-------- Available data

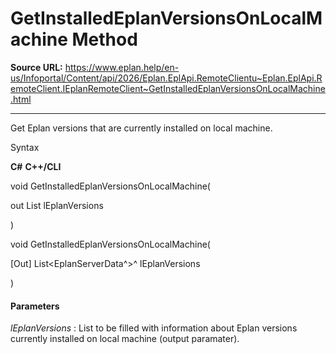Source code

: # GetInstalledEplanVersionsOnLocalMachine Method

**Source URL:** https://www.eplan.help/en-us/Infoportal/Content/api/2026/Eplan.EplApi.RemoteClientu~Eplan.EplApi.RemoteClient.IEplanRemoteClient~GetInstalledEplanVersionsOnLocalMachine.html

---

Get Eplan versions that are currently installed on local machine.

Syntax

**C#**
**C++/CLI**


void GetInstalledEplanVersionsOnLocalMachine( 

   out List<EplanServerData> lEplanVersions

)

void GetInstalledEplanVersionsOnLocalMachine( 

   [Out] List<EplanServerData^>^ lEplanVersions

)


#### Parameters

*lEplanVersions*
:   List to be filled with information about Eplan versions currently installed on local machine (output paramater).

----------------

Tell how many lines of the records above contain "lEplanVersions", replying with the number only.

- _Answer area_: 3